_Exercise materials_
- Opening Delimiter -

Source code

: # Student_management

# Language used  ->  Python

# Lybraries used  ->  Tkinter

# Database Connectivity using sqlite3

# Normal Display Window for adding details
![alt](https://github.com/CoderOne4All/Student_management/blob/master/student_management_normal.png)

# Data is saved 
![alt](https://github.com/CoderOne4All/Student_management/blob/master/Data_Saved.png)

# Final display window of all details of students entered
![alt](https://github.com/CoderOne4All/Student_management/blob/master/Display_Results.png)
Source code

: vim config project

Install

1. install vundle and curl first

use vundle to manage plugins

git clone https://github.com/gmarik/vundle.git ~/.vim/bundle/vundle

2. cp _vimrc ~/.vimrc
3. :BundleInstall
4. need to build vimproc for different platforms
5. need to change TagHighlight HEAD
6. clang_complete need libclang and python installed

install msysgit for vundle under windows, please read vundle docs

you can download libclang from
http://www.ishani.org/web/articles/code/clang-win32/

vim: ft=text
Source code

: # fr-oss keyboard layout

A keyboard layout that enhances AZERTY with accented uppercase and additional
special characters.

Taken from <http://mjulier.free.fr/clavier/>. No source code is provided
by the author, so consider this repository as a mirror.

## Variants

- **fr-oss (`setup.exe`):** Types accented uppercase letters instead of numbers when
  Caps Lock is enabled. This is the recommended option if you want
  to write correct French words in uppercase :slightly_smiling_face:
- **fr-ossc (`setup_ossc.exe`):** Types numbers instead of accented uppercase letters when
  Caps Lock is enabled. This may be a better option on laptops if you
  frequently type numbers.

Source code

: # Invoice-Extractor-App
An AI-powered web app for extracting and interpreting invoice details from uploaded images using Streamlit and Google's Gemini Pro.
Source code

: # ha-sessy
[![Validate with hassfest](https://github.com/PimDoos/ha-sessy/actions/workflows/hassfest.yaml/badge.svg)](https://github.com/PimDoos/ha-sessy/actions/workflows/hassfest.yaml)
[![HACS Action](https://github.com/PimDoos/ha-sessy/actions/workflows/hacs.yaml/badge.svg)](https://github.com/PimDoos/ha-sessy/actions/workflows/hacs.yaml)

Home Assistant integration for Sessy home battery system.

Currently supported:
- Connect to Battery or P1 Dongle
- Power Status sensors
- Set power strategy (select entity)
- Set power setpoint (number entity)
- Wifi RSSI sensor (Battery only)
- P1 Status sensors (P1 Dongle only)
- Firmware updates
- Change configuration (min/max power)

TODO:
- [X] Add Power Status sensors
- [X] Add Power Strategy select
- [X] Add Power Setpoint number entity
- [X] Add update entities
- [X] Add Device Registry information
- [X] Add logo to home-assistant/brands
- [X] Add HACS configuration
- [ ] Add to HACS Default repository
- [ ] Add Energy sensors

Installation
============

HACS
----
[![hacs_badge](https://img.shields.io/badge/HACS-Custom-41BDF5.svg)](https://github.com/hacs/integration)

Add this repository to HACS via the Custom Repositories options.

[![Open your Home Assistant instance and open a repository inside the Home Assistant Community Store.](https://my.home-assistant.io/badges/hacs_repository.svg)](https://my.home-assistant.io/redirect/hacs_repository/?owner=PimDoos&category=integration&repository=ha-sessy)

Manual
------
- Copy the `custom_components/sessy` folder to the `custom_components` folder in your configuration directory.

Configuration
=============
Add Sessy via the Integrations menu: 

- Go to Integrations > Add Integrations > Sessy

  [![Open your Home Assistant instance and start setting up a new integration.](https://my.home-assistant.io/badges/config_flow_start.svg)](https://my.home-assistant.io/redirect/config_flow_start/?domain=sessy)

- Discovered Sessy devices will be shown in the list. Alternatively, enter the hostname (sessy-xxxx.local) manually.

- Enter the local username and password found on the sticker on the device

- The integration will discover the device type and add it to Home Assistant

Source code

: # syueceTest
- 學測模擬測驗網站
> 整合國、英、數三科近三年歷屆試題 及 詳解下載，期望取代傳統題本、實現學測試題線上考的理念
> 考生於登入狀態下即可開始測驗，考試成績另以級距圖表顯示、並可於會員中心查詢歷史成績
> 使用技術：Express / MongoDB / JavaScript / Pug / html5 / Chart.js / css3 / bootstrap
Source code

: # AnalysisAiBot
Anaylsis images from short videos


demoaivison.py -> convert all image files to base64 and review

- Closing Delimiter -

_Task statement_
All of the data needs to be printed once more, exactly.

_The completed task_
Source code

: # Student_management

# Language used  ->  Python

# Lybraries used  ->  Tkinter

# Database Connectivity using sqlite3

# Normal Display Window for adding details
![alt](https://github.com/CoderOne4All/Student_management/blob/master/student_management_normal.png)

# Data is saved 
![alt](https://github.com/CoderOne4All/Student_management/blob/master/Data_Saved.png)

# Final display window of all details of students entered
![alt](https://github.com/CoderOne4All/Student_management/blob/master/Display_Results.png)
Source code

: vim config project

Install

1. install vundle and curl first

use vundle to manage plugins

git clone https://github.com/gmarik/vundle.git ~/.vim/bundle/vundle

2. cp _vimrc ~/.vimrc
3. :BundleInstall
4. need to build vimproc for different platforms
5. need to change TagHighlight HEAD
6. clang_complete need libclang and python installed

install msysgit for vundle under windows, please read vundle docs

you can download libclang from
http://www.ishani.org/web/articles/code/clang-win32/

vim: ft=text
Source code

: # fr-oss keyboard layout

A keyboard layout that enhances AZERTY with accented uppercase and additional
special characters.

Taken from <http://mjulier.free.fr/clavier/>. No source code is provided
by the author, so consider this repository as a mirror.

## Variants

- **fr-oss (`setup.exe`):** Types accented uppercase letters instead of numbers when
  Caps Lock is enabled. This is the recommended option if you want
  to write correct French words in uppercase :slightly_smiling_face:
- **fr-ossc (`setup_ossc.exe`):** Types numbers instead of accented uppercase letters when
  Caps Lock is enabled. This may be a better option on laptops if you
  frequently type numbers.

Source code

: # Invoice-Extractor-App
An AI-powered web app for extracting and interpreting invoice details from uploaded images using Streamlit and Google's Gemini Pro.
Source code

: # ha-sessy
[![Validate with hassfest](https://github.com/PimDoos/ha-sessy/actions/workflows/hassfest.yaml/badge.svg)](https://github.com/PimDoos/ha-sessy/actions/workflows/hassfest.yaml)
[![HACS Action](https://github.com/PimDoos/ha-sessy/actions/workflows/hacs.yaml/badge.svg)](https://github.com/PimDoos/ha-sessy/actions/workflows/hacs.yaml)

Home Assistant integration for Sessy home battery system.

Currently supported:
- Connect to Battery or P1 Dongle
- Power Status sensors
- Set power strategy (select entity)
- Set power setpoint (number entity)
- Wifi RSSI sensor (Battery only)
- P1 Status sensors (P1 Dongle only)
- Firmware updates
- Change configuration (min/max power)

TODO:
- [X] Add Power Status sensors
- [X] Add Power Strategy select
- [X] Add Power Setpoint number entity
- [X] Add update entities
- [X] Add Device Registry information
- [X] Add logo to home-assistant/brands
- [X] Add HACS configuration
- [ ] Add to HACS Default repository
- [ ] Add Energy sensors

Installation
============

HACS
----
[![hacs_badge](https://img.shields.io/badge/HACS-Custom-41BDF5.svg)](https://github.com/hacs/integration)

Add this repository to HACS via the Custom Repositories options.

[![Open your Home Assistant instance and open a repository inside the Home Assistant Community Store.](https://my.home-assistant.io/badges/hacs_repository.svg)](https://my.home-assistant.io/redirect/hacs_repository/?owner=PimDoos&category=integration&repository=ha-sessy)

Manual
------
- Copy the `custom_components/sessy` folder to the `custom_components` folder in your configuration directory.

Configuration
=============
Add Sessy via the Integrations menu: 

- Go to Integrations > Add Integrations > Sessy

  [![Open your Home Assistant instance and start setting up a new integration.](https://my.home-assistant.io/badges/config_flow_start.svg)](https://my.home-assistant.io/redirect/config_flow_start/?domain=sessy)

- Discovered Sessy devices will be shown in the list. Alternatively, enter the hostname (sessy-xxxx.local) manually.

- Enter the local username and password found on the sticker on the device

- The integration will discover the device type and add it to Home Assistant

Source code

: # syueceTest
- 學測模擬測驗網站
> 整合國、英、數三科近三年歷屆試題 及 詳解下載，期望取代傳統題本、實現學測試題線上考的理念
> 考生於登入狀態下即可開始測驗，考試成績另以級距圖表顯示、並可於會員中心查詢歷史成績
> 使用技術：Express / MongoDB / JavaScript / Pug / html5 / Chart.js / css3 / bootstrap
Source code

: # AnalysisAiBot
Anaylsis images from short videos


demoaivison.py -> convert all image files to base64 and review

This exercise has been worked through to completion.